* What is needed *
Here is a listing; work out how many of its lines contain the word "random", and state only that number.

* Input data *
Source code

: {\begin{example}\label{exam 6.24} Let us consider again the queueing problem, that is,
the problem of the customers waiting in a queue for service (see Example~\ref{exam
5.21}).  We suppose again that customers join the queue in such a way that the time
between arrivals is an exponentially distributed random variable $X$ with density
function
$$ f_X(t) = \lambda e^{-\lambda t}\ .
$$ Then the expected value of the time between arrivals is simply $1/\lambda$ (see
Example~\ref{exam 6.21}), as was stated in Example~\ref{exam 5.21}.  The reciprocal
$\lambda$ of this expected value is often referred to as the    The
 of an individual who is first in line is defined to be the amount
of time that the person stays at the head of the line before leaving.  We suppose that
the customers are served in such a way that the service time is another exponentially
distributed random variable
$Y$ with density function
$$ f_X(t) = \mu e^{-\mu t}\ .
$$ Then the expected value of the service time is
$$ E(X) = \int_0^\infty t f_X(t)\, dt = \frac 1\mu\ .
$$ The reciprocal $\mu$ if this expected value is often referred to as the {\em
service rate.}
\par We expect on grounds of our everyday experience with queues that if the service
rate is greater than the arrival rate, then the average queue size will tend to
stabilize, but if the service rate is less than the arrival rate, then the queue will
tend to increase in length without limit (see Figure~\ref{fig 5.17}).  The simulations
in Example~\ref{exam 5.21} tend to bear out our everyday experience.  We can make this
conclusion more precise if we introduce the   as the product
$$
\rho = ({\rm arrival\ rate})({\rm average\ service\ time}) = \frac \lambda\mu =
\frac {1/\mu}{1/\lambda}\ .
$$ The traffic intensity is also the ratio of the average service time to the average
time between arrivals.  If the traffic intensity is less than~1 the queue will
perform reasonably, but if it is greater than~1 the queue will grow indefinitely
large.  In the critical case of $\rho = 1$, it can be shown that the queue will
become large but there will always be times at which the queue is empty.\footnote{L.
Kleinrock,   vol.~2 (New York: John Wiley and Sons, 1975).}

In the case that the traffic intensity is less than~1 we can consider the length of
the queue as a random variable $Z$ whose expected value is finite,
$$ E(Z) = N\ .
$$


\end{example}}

* Answer to the problem *
3